Carême : Un même Christ, différentes pratiques

Nous croyons au même Christ. Notre vie chrétienne comporte similarités et différences. Nos pratiques tantôt se recoupent, tantôt divergent. Découverte du temps de Carême chez les anglicans et presbytériens.

D’emblée, nos interlocuteurs – Mgr Sténio André, évêque de l’Église anglicane, le pasteur Rodney Curpanen, l’assistante pasteure Ginette Dennemont, et Rimdra Razanatovo, secrétaire administrative de l’Église presbytérienne – insistent sur le respect des consignes sanitaires liées à la Covid-19.

Respect des restrictions imposées

«  Comme l’Église catholique, nous respectons les restrictions imposées par les autorités. A ce jour, la majorité de nos paroisses se réunissent dans un lieu autre que le bâtiment de l’église, explique ainsi Mgr André. Certaines paroisses utilisent les réseaux sociaux et Zoom pour atteindre ceux à la maison. Pendant le Carême, nous continuerons à favoriser des regroupements ne dépassant pas 50 personnes. »

Même son de cloche du côté des presbytériens, pour qui « l’Église se vit en ligne ». Avec comme atout la possibilité de « visiter virtuellement d’autres paroisses à travers les cultes en ligne. Chose moins pratiquée en temps normal ».

Le Carême démarre aussi avec le Mercredi des Cendres chez les anglicans. « Il y aura messes dans toutes nos églises, avec l’imposition des cendres, souligne Mgr Sténio André. Ce sera l’occasion propice de se poser des questions : Comment je vis ma relation avec Dieu  ? Avec les autres  ? Quelles actions concrètes pour venir en aide aux autres et les soulager ?

Temps de conversion

De fait, nous touchons là la vie de prière, de pénitence et de charité. Le Carême est donc un temps de conversion. Pas par notre propre force, mais par celle de Dieu. C’est un temps pour  laisser Dieu habiter en nous et nous laisser guider par le Saint-Esprit.

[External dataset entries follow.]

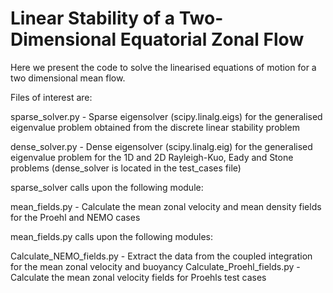 # Linear Stability of a Two-Dimensional Equatorial Zonal Flow

Here we present the code to solve the linearised equations of motion for a two dimensional mean flow. 


Files of interest are:

sparse_solver.py - Sparse eigensolver (scipy.linalg.eigs) for the generalised eigenvalue problem obtained from the discrete linear stability problem

dense_solver.py - Dense eigensolver (scipy.linalg.eig) for the generalised eigenvalue problem for the 1D and 2D Rayleigh-Kuo, Eady and Stone problems (dense_solver is located in the test_cases file)

sparse_solver calls upon the following module:

mean_fields.py - Calculate the mean zonal velocity and mean density fields for the Proehl and NEMO cases

mean_fields.py calls upon the following modules:

Calculate_NEMO_fields.py - Extract the data from the coupled integration for the mean zonal velocity and buoyancy 
Calculate_Proehl_fields.py - Calculate the mean zonal velocity fields for Proehls test cases
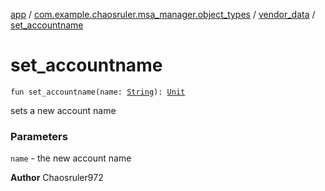 [app](../../index.md) / [com.example.chaosruler.msa_manager.object_types](../index.md) / [vendor_data](index.md) / [set_accountname](.)

# set_accountname

`fun set_accountname(name: `[`String`](https://kotlinlang.org/api/latest/jvm/stdlib/kotlin/-string/index.html)`): `[`Unit`](https://kotlinlang.org/api/latest/jvm/stdlib/kotlin/-unit/index.html)

sets a new account name

### Parameters

`name` - the new account name

**Author**
Chaosruler972

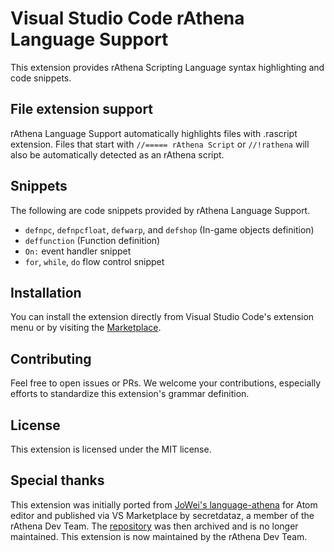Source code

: # Visual Studio Code rAthena Language Support

This extension provides rAthena Scripting Language syntax highlighting and code snippets.

## File extension support

rAthena Language Support automatically highlights files with .rascript extension.
Files that start with `//===== rAthena Script` or `//!rathena` will also be automatically detected as an rAthena script.

## Snippets

The following are code snippets provided by rAthena Language Support.

* `defnpc`, `defnpcfloat`, `defwarp`, and `defshop` (In-game objects definition)
* `deffunction` (Function definition)
* `On:` event handler snippet
* `for`, `while`, `do` flow control snippet

## Installation

You can install the extension directly from Visual Studio Code's extension menu or by visiting the [Marketplace](https://marketplace.visualstudio.com/items?itemName=rAthena.rathena-language-support).

## Contributing

Feel free to open issues or PRs. We welcome your contributions, especially efforts to standardize this extension's grammar definition.

## License

This extension is licensed under the MIT license.

## Special thanks

This extension was initially ported from [JoWei's language-athena](https://github.com/JoWei/language-athena) for Atom editor and published via VS Marketplace by secretdataz, a member of the rAthena Dev Team. The [repository](https://github.com/secretdataz/athena-language-support) was then archived and is no longer maintained. This extension is now maintained by the rAthena Dev Team.
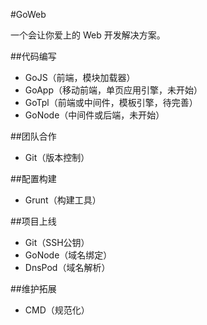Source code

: #GoWeb

一个会让你爱上的 Web 开发解决方案。

##代码编写

- GoJS（前端，模块加载器）
- GoApp（移动前端，单页应用引擎，未开始）
- GoTpl（前端或中间件，模板引擎，待完善）
- GoNode（中间件或后端，未开始）

##团队合作
- Git（版本控制）

##配置构建
- Grunt（构建工具）

##项目上线
- Git（SSH公钥）
- GoNode（域名绑定）
- DnsPod（域名解析）

##维护拓展
- CMD（规范化）
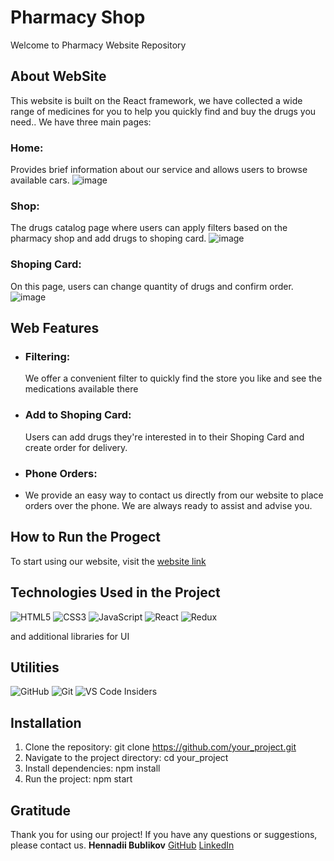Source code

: # Pharmacy Shop

Welcome to Pharmacy Website Repository

## About WebSite

This website is built on the React framework, we have collected a wide range of medicines for you to help you quickly find and buy the drugs you need.. We have three main pages:

### Home:
Provides brief information about our service and allows users to browse available cars.
![image](https://github.com/HennadiiBu/test-task-for-eliftech/assets/99074724/026878c6-0dc7-47b7-8aed-fe19b730e3db)


### Shop:
The drugs catalog page where users can apply filters based on the pharmacy shop and add drugs to shoping card.
![image](https://github.com/HennadiiBu/test-task-for-eliftech/assets/99074724/6881f474-90b1-48f7-bf34-21e14cb0fe77)


### Shoping Card:
On this page, users can change quantity of drugs and confirm order.
![image](https://github.com/HennadiiBu/test-task-for-eliftech/assets/99074724/04f48c14-eae9-46f1-b8f4-17820d4fa29d)



## Web Features
- ### Filtering:
  We offer a convenient filter to quickly find the store you like and see the medications available there
- ### Add to Shoping Card:
  Users can add drugs they're interested in to their Shoping Card and create order for delivery.

- ### Phone Orders:
- We provide an easy way to contact us directly from our website to place orders over the phone. We are always ready to assist and advise you.




## How to Run the Progect

 To start using our website, visit the [website link](https://hennadiibu.github.io/test-task-for-eliftech/)

## Technologies Used in the Project

![HTML5](https://img.shields.io/badge/html5-%23E34F26.svg?style=for-the-badge&logo=html5&logoColor=white) ![CSS3](https://img.shields.io/badge/css3-%231572B6.svg?style=for-the-badge&logo=css3&logoColor=white) ![JavaScript](https://img.shields.io/badge/javascript-%23323330.svg?style=for-the-badge&logo=javascript&logoColor=%23F7DF1E) ![React](https://img.shields.io/badge/react-%2320232a.svg?style=for-the-badge&logo=react&logoColor=%2361DAFB) ![Redux](https://img.shields.io/badge/redux-%23593d88.svg?style=for-the-badge&logo=redux&logoColor=white)

and additional libraries for UI

## Utilities

![GitHub](https://img.shields.io/badge/github-%23121011.svg?style=for-the-badge&logo=github&logoColor=white) ![Git](https://img.shields.io/badge/git-%23F05033.svg?style=for-the-badge&logo=git&logoColor=white) ![VS Code Insiders](https://img.shields.io/badge/VS%20Code%20Insiders-35b393.svg?style=for-the-badge&logo=visual-studio-code&logoColor=white) 


## Installation

1. Clone the repository: git clone https://github.com/your_project.git
2. Navigate to the project directory: cd your_project
3. Install dependencies: npm install
4. Run the project: npm start


## Gratitude
Thank you for using our project! If you have any questions or suggestions, please contact us.
**Hennadii Bublikov** [GitHub](https://github.com/HennadiiBu) [LinkedIn](https://www.linkedin.com/in/hennadii-bublikov/)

Un temps pour créer l’espace pour que l’esprit de Dieu agisse en nous, et ainsi faire sa volonté. Bien sûr, c’est aussi un temps de préparation pour vivre le fondement même de notre foi qui est la résurrection. »

Pas de cérémonie des cendres, ni de « Mercredi des Cendres  », souligne pour sa part Rimdra Razanatovo. Il invite à parler de « temps de Carême », faisant mémoire des 40 jours du Christ dans le désert. Ceci avec comme temps fort la Semaine sainte et la résurrection du Christ.

Coup de pouce à la vie spirituelle

Le pasteur Curpanen et l’assistante pasteure Ginette Dennemont nous explicitent ce temps  de Carême. Pour eux, «  c’est un moment important pour prendre du recul. Mais aussi revoir notre engagement, donner un coup de pouce à notre vie spirituelle et au sens de notre vie. Grâce reçue, grâce partagée, c’est donc un temps non seulement de recueillement, mais aussi l’occasion d’accomplir des actes à la suite du Christ qui transforme le monde. »

Un temps donc de préoccupation accrue pour des sujets tels que la justice, la paix et non-violence, l’environnement, la discrimination, la pauvreté et autres préoccupations sociales. Ainsi, le Carême est un moment privilégié pour examiner ce qui se passe dans la relation personnelle et communautaire avec le Christ, que nous nous préparons à célébrer à Pâques.

Choix personnel du jeûne

Autre différence, si nous pouvons nous exprimer ainsi, est dans la place accordée à la pénitence au sein de nos trois Églises. « Poussées par l’un des piliers de la réforme, Sola Gratia, la grâce seule, les Églises protestantes ne ressentent pas le besoin de pratiquer la pénitence ou d’autres actes pour gagner la faveur de Dieu. Basé sur l’autre pilier, la foi seule, le presbytérien vit en exprimant sa gratitude pour le salut gratuit et ne voit pas dans le Carême la nécessité d’accomplir des œuvres pour obtenir le salut. Ainsi, le temps du Carême est observé par des études bibliques, des réflexions autour de thèmes selon la paroisse, des moments de prière, la prédication de la Parole, les enseignements du Seigneur. Le jeûne est un choix personnel et ne se limite pas au temps du Carême. »

La culture de la Lettre pastorale et du cheminement à faire autour n’existent pas chez les presbytériens non plus. Par contre, depuis 4 à 5 ans, poursuivent le pasteur Curpanen et Ginette Dennemont, un programme commun à toutes les paroisses est proposé à travers des méditations hebdomadaires, et ce, sans que cela n’enlève le droit à chaque paroisse de fonctionner indépendamment.